+++ Dataset records +++

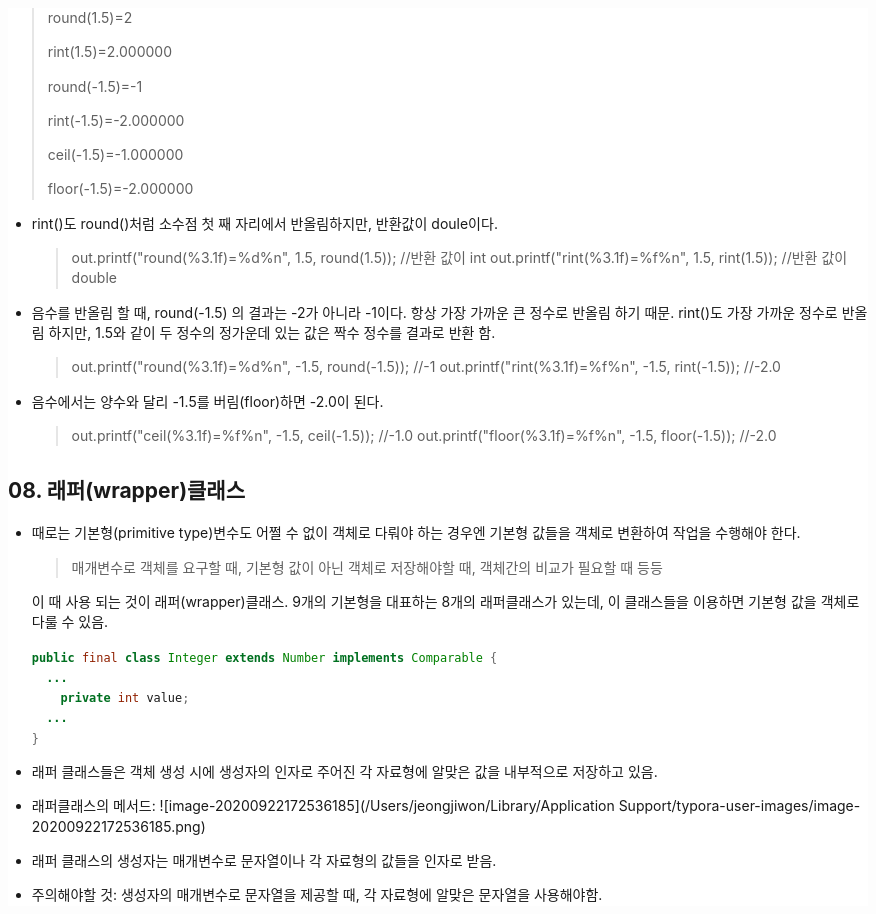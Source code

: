   >
  > round(1.5)=2
  >
  > rint(1.5)=2.000000
  >
  > round(-1.5)=-1
  >
  > rint(-1.5)=-2.000000
  >
  > ceil(-1.5)=-1.000000
  >
  > floor(-1.5)=-2.000000

  * rint()도 round()처럼 소수점 첫 째 자리에서 반올림하지만, 반환값이 doule이다.

    > out.printf("round(%3.1f)=%d%n", 1.5, round(1.5)); //반환 값이 int
    > out.printf("rint(%3.1f)=%f%n", 1.5, rint(1.5)); //반환 값이 double

  * 음수를 반올림 할 때, round(-1.5) 의 결과는 -2가 아니라 -1이다. 항상 가장 가까운 큰 정수로 반올림 하기 때문.
    rint()도 가장 가까운 정수로 반올림 하지만, 1.5와 같이 두 정수의 정가운데 있는 값은 짝수 정수를 결과로 반환 함.

    > out.printf("round(%3.1f)=%d%n", -1.5, round(-1.5)); //-1
    > out.printf("rint(%3.1f)=%f%n", -1.5, rint(-1.5)); //-2.0

  * 음수에서는 양수와 달리 -1.5를 버림(floor)하면 -2.0이 된다.

    > out.printf("ceil(%3.1f)=%f%n", -1.5, ceil(-1.5)); //-1.0
    > out.printf("floor(%3.1f)=%f%n", -1.5, floor(-1.5)); //-2.0



## 08. 래퍼(wrapper)클래스

* 때로는 기본형(primitive type)변수도 어쩔 수 없이 객체로 다뤄야 하는 경우엔 기본형 값들을 객체로 변환하여 작업을 수행해야 한다.

  > 매개변수로 객체를 요구할 때, 기본형 값이 아닌 객체로 저장해야할 때, 객체간의 비교가 필요할 때 등등

  이 때 사용 되는 것이 래퍼(wrapper)클래스.
  9개의 기본형을 대표하는 8개의 래퍼클래스가 있는데, 이 클래스들을 이용하면 기본형 값을 객체로 다룰 수 있음.

  ```java
  public final class Integer extends Number implements Comparable {
    ...
      private int value;
    ...
  }
  ```

* 래퍼 클래스들은 객체 생성 시에 생성자의 인자로 주어진 각 자료형에 알맞은 값을 내부적으로 저장하고 있음.

* 래퍼클래스의 메서드:
  ![image-20200922172536185](/Users/jeongjiwon/Library/Application Support/typora-user-images/image-20200922172536185.png)

* 래퍼 클래스의 생성자는 매개변수로 문자열이나 각 자료형의 값들을 인자로 받음.
* 주의해야할 것: 생성자의 매개변수로 문자열을 제공할 때, 각 자료형에 알맞은 문자열을 사용해야함.


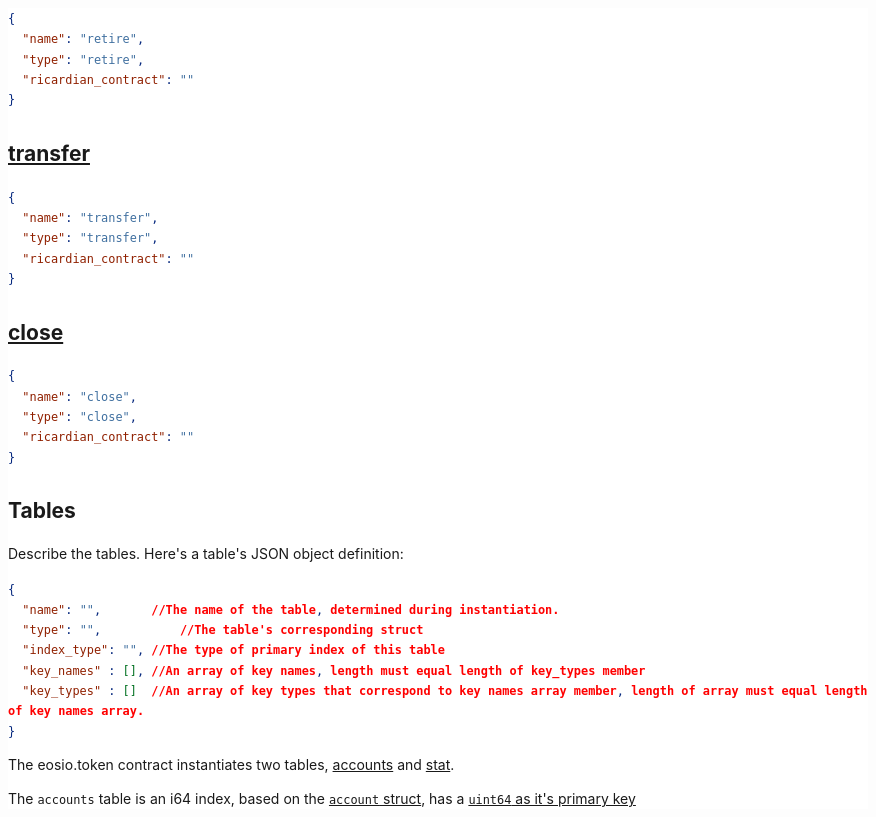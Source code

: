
 ```json
{
  "name": "retire",
  "type": "retire",
  "ricardian_contract": ""
}
```
## [transfer](https://github.com/EOSIO/eosio.contracts/blob/master/contracts/eosio.token/include/eosio.token/eosio.token.hpp#L67-L71)

```json
{
  "name": "transfer",
  "type": "transfer",
  "ricardian_contract": ""
}
```
## [close](https://github.com/EOSIO/eosio.contracts/blob/master/contracts/eosio.token/include/eosio.token/eosio.token.hpp#L96-L97)

```json
{
  "name": "close",
  "type": "close",
  "ricardian_contract": ""
}
```

## Tables
Describe the tables. Here's a table's JSON object definition:

```json
{
  "name": "",       //The name of the table, determined during instantiation.
  "type": "", 			//The table's corresponding struct
  "index_type": "", //The type of primary index of this table
  "key_names" : [], //An array of key names, length must equal length of key_types member
  "key_types" : []  //An array of key types that correspond to key names array member, length of array must equal length of key names array.
}
```
The eosio.token contract instantiates two tables, [accounts](https://github.com/EOSIO/eosio.contracts/blob/master/contracts/eosio.token/include/eosio.token/eosio.token.hpp#L134) and [stat](https://github.com/EOSIO/eosio.contracts/blob/master/contracts/eosio.token/include/eosio.token/eosio.token.hpp#L135).

The `accounts` table is an i64 index, based on the [`account` struct](https://github.com/EOSIO/eosio.contracts/blob/master/contracts/eosio.token/include/eosio.token/eosio.token.hpp#L120-L124), has a [`uint64` as it's primary key](https://github.com/EOSIO/eosio.contracts/blob/master/contracts/eosio.token/include/eosio.token/eosio.token.hpp#L123)
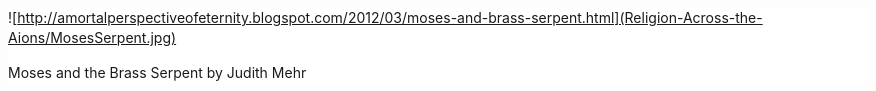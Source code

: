 ![http://amortalperspectiveofeternity.blogspot.com/2012/03/moses-and-brass-serpent.html](Religion-Across-the-Aions/MosesSerpent.jpg)
<figcaption>Moses and the Brass Serpent by Judith Mehr</figcaption>
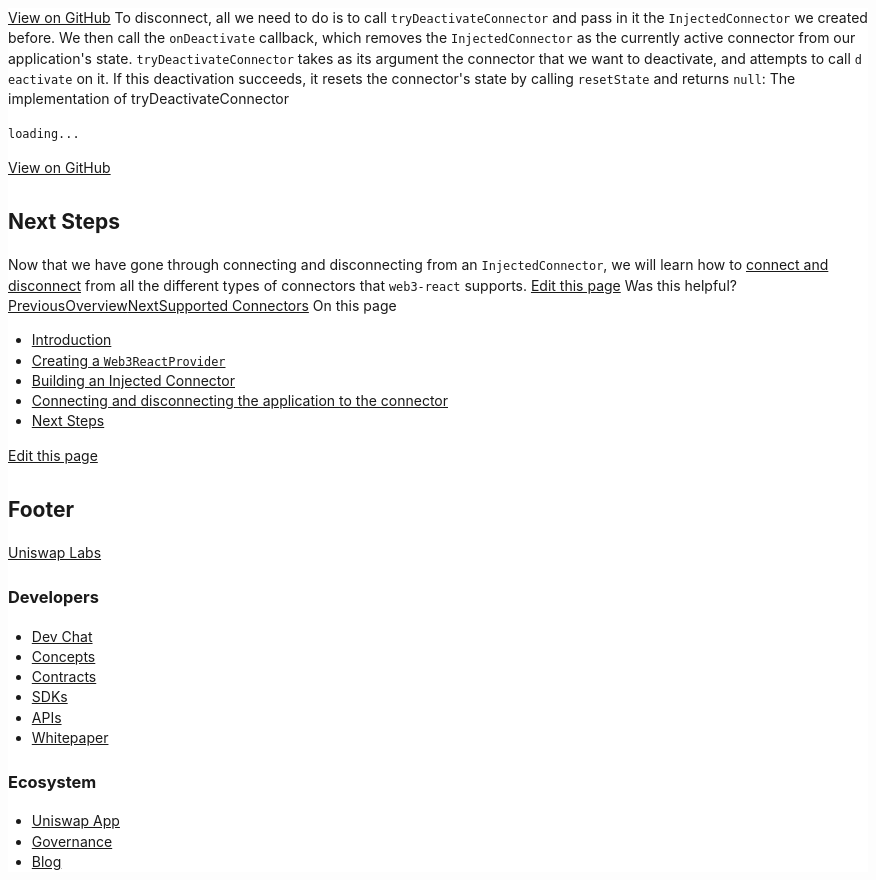[View on GitHub](https://github.com/Uniswap/examples/blob/8c0e36ca8d2ba4718af944094191f39da62a9c5c/web3-react/src/libs/components/Option.tsx#L29-L36)
To disconnect, all we need to do is to call `tryDeactivateConnector` and pass in it the `InjectedConnector` we created before. We then call the `onDeactivate` callback, which removes the `InjectedConnector` as the currently active connector from our application's state.
`tryDeactivateConnector` takes as its argument the connector that we want to deactivate, and attempts to call `deactivate` on it. If this deactivation succeeds, it resets the connector's state by calling `resetState` and returns `null`:
The implementation of tryDeactivateConnector
```
loading...
```

[View on GitHub](https://github.com/Uniswap/examples/blob/81ec93e97b0afded621e177fe5f34fc9f98f80b0/web3-react/src/libs/connections.ts#L98-L100)
## Next Steps[​](https://docs.uniswap.org/sdk/web3-react/guides/connect-wallet#next-steps "Direct link to Next Steps")
Now that we have gone through connecting and disconnecting from an `InjectedConnector`, we will learn how to [connect and disconnect](https://docs.uniswap.org/sdk/web3-react/guides/connectors) from all the different types of connectors that `web3-react` supports.
[Edit this page](https://github.com/uniswap/uniswap-docs/tree/main/docs/sdk/web3-react/guides/01-connect-wallet.md)
Was this helpful?
[PreviousOverview](https://docs.uniswap.org/sdk/web3-react/overview)[NextSupported Connectors](https://docs.uniswap.org/sdk/web3-react/guides/connectors)
On this page
  * [Introduction](https://docs.uniswap.org/sdk/web3-react/guides/connect-wallet#introduction)
  * [Creating a `Web3ReactProvider`](https://docs.uniswap.org/sdk/web3-react/guides/connect-wallet#creating-a-web3reactprovider)
  * [Building an Injected Connector](https://docs.uniswap.org/sdk/web3-react/guides/connect-wallet#building-an-injected-connector)
  * [Connecting and disconnecting the application to the connector](https://docs.uniswap.org/sdk/web3-react/guides/connect-wallet#connecting-and--disconnecting-the-application-to-the-connector)
  * [Next Steps](https://docs.uniswap.org/sdk/web3-react/guides/connect-wallet#next-steps)


[Edit this page](https://github.com/uniswap/uniswap-docs/tree/main/docs/sdk/web3-react/guides/01-connect-wallet.md)
## Footer
[Uniswap Labs](https://docs.uniswap.org/)
### Developers
  * [Dev Chat](https://discord.com/invite/uniswap)
  * [Concepts](https://docs.uniswap.org/concepts/overview)
  * [Contracts](https://docs.uniswap.org/contracts/v4/overview)
  * [SDKs](https://docs.uniswap.org/sdk/v4/overview)
  * [APIs](https://docs.uniswap.org/api/subgraph/overview)
  * [Whitepaper](https://app.uniswap.org/whitepaper-v4.pdf)


### Ecosystem
  * [Uniswap App](https://app.uniswap.org/)
  * [Governance](https://www.uniswapfoundation.org/governance)
  * [Blog](https://blog.uniswap.org/)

+++

■ Prompt ■
Pictures stay out. Print the data exactly, from its first line through the line containing "rint()도 가장 가까운".

■ Response to this exercise ■
Source code

:   >
  > round(1.5)=2
  >
  > rint(1.5)=2.000000
  >
  > round(-1.5)=-1
  >
  > rint(-1.5)=-2.000000
  >
  > ceil(-1.5)=-1.000000
  >
  > floor(-1.5)=-2.000000

  * rint()도 round()처럼 소수점 첫 째 자리에서 반올림하지만, 반환값이 doule이다.

    > out.printf("round(%3.1f)=%d%n", 1.5, round(1.5)); //반환 값이 int
    > out.printf("rint(%3.1f)=%f%n", 1.5, rint(1.5)); //반환 값이 double

  * 음수를 반올림 할 때, round(-1.5) 의 결과는 -2가 아니라 -1이다. 항상 가장 가까운 큰 정수로 반올림 하기 때문.
    rint()도 가장 가까운 정수로 반올림 하지만, 1.5와 같이 두 정수의 정가운데 있는 값은 짝수 정수를 결과로 반환 함.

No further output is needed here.